Subject varchar(50) NULL
)
With the above method, you could add as many Owner Types as you want. Owner_ID would not have a foreign key constraint but would be used as a reference to the other tables. The downside is that you would have to look at the table to see what the owner types there are since it isn't immediately obvious based upon the schema. I would only suggest this if you don't know the owner types beforehand and they won't be linking to other tables. If you do know the owner types beforehand, I would go with a solution like #Nathan Skerl.
Sorry if I got some SQL wrong, I just threw this together.
Yet another option is to have, in Ticket, one column specifying the owning entity type (User or Group), second column with referenced User or Group id and NOT to use Foreign Keys but instead rely on a Trigger to enforce referential integrity.

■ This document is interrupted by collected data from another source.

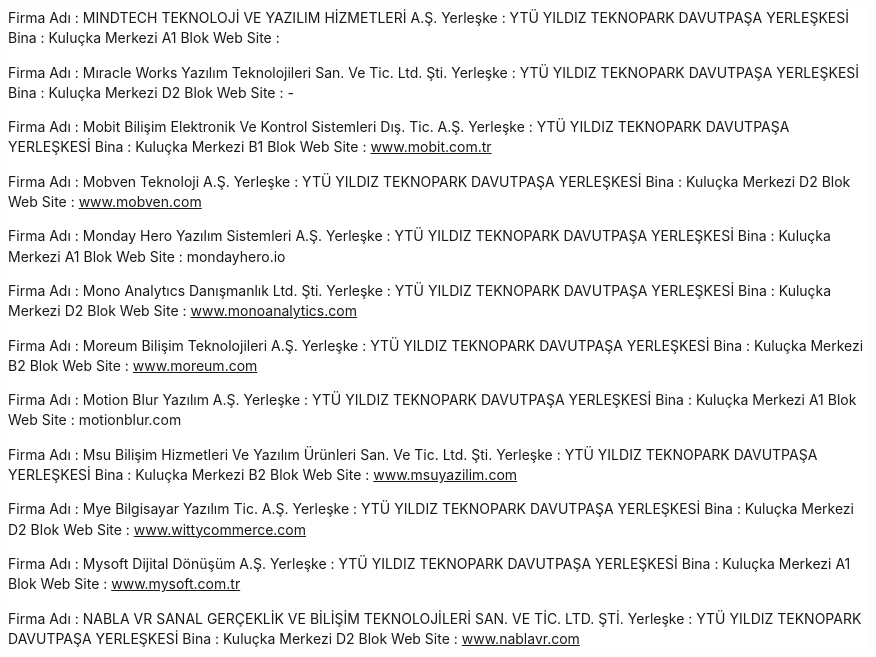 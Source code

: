 Firma Adı	:	MINDTECH TEKNOLOJİ VE YAZILIM HİZMETLERİ A.Ş.
Yerleşke	:	YTÜ YILDIZ TEKNOPARK DAVUTPAŞA YERLEŞKESİ
Bina	:	Kuluçka Merkezi A1 Blok
Web Site	:	

Firma Adı	:	Mıracle Works Yazılım Teknolojileri San. Ve Tic. Ltd. Şti.
Yerleşke	:	YTÜ YILDIZ TEKNOPARK DAVUTPAŞA YERLEŞKESİ
Bina	:	Kuluçka Merkezi D2 Blok
Web Site	:	-

Firma Adı	:	Mobit Bilişim Elektronik Ve Kontrol Sistemleri Dış. Tic. A.Ş.
Yerleşke	:	YTÜ YILDIZ TEKNOPARK DAVUTPAŞA YERLEŞKESİ
Bina	:	Kuluçka Merkezi B1 Blok
Web Site	:	www.mobit.com.tr

Firma Adı	:	Mobven Teknoloji A.Ş.
Yerleşke	:	YTÜ YILDIZ TEKNOPARK DAVUTPAŞA YERLEŞKESİ
Bina	:	Kuluçka Merkezi D2 Blok
Web Site	:	www.mobven.com

Firma Adı	:	Monday Hero Yazılım Sistemleri A.Ş.
Yerleşke	:	YTÜ YILDIZ TEKNOPARK DAVUTPAŞA YERLEŞKESİ
Bina	:	Kuluçka Merkezi A1 Blok
Web Site	:	mondayhero.io

Firma Adı	:	Mono Analytıcs Danışmanlık Ltd. Şti.
Yerleşke	:	YTÜ YILDIZ TEKNOPARK DAVUTPAŞA YERLEŞKESİ
Bina	:	Kuluçka Merkezi D2 Blok
Web Site	:	www.monoanalytics.com

Firma Adı	:	Moreum Bilişim Teknolojileri A.Ş.
Yerleşke	:	YTÜ YILDIZ TEKNOPARK DAVUTPAŞA YERLEŞKESİ
Bina	:	Kuluçka Merkezi B2 Blok
Web Site	:	www.moreum.com

Firma Adı	:	Motion Blur Yazılım A.Ş.
Yerleşke	:	YTÜ YILDIZ TEKNOPARK DAVUTPAŞA YERLEŞKESİ
Bina	:	Kuluçka Merkezi A1 Blok
Web Site	:	motionblur.com

Firma Adı	:	Msu Bilişim Hizmetleri Ve Yazılım Ürünleri San. Ve Tic. Ltd. Şti.
Yerleşke	:	YTÜ YILDIZ TEKNOPARK DAVUTPAŞA YERLEŞKESİ
Bina	:	Kuluçka Merkezi B2 Blok
Web Site	:	www.msuyazilim.com

Firma Adı	:	Mye Bilgisayar Yazılım Tic. A.Ş.
Yerleşke	:	YTÜ YILDIZ TEKNOPARK DAVUTPAŞA YERLEŞKESİ
Bina	:	Kuluçka Merkezi D2 Blok
Web Site	:	www.wittycommerce.com

Firma Adı	:	Mysoft Dijital Dönüşüm A.Ş.
Yerleşke	:	YTÜ YILDIZ TEKNOPARK DAVUTPAŞA YERLEŞKESİ
Bina	:	Kuluçka Merkezi A1 Blok
Web Site	:	www.mysoft.com.tr

Firma Adı	:	NABLA VR SANAL GERÇEKLİK VE BİLİŞİM TEKNOLOJİLERİ SAN. VE TİC. LTD. ŞTİ.
Yerleşke	:	YTÜ YILDIZ TEKNOPARK DAVUTPAŞA YERLEŞKESİ
Bina	:	Kuluçka Merkezi D2 Blok
Web Site	:	www.nablavr.com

Two advantages I see here over Nathan's excellent model (above):
More immediate clarity and simplicity.
Simpler queries to write.
you can also use an enum to identify whether Owner is user or group like this:
CREATE TABLE dbo.Group
(
ID int NOT NULL,
Name varchar(50) NOT NULL
)
CREATE TABLE dbo.User
(
ID int NOT NULL,
Name varchar(50) NOT NULL
)
CREATE TYPE Enum_OwnerType AS ENUM ('Group', 'User');
CREATE TABLE dbo.Ticket
(
ID int NOT NULL,
Owner int NOT NULL,
OwnerType Enum_OwnerType NOT NULL,
Subject varchar(50) NULL
)
Maybe it's no better than any of proposed solutions, it might not offer any advantage. In fact, I think that this might require altering Enum_OwnerType and even ticket in order to change OwnerType, I guess... I hope it's useful anyway.
I have many cases like this and I just use polymorphic ability like below:
example
I have turnovers table that have this columns id, amount, user_id and I need to know the refrence of every records, So I just add two Fields table_id and table_type and my final turnovers table is like id, amount, user_id,table_id, table_type.
if new record is about order record inserted like this
[1,25000,2,22,order]
and if new record is about increment credit like this
[1,25000,2,23,credit]
note
if using M:M tables its take so much time two retrieve the records
and my way
Cons is turnovers table records number is grows up
Pons is more flexible in new records and readable and search ability
nathan_jr's 4th option (model an entity that acts as a base for both Users and Groups, and have tickets owned by that entity) doesn't enforce referential integrity on PartyId. You'd have to do that on the application layer which invites all sorts of trouble. Can't really call it an antipattern when django's genericforeignkey implements the same solution, but no doubt you can design something more robust and performant using your framework's orm (using something like django's Multi-table inheritance)
CREATE TABLE dbo.OwnerType
(
ID int NOT NULL,
Name varchar(50) NULL
)
insert into OwnerType (Name) values ('User');
insert into OwnerType (Name) values ('Group');
I think that would be the most general way to represent what you want instead of using a flag.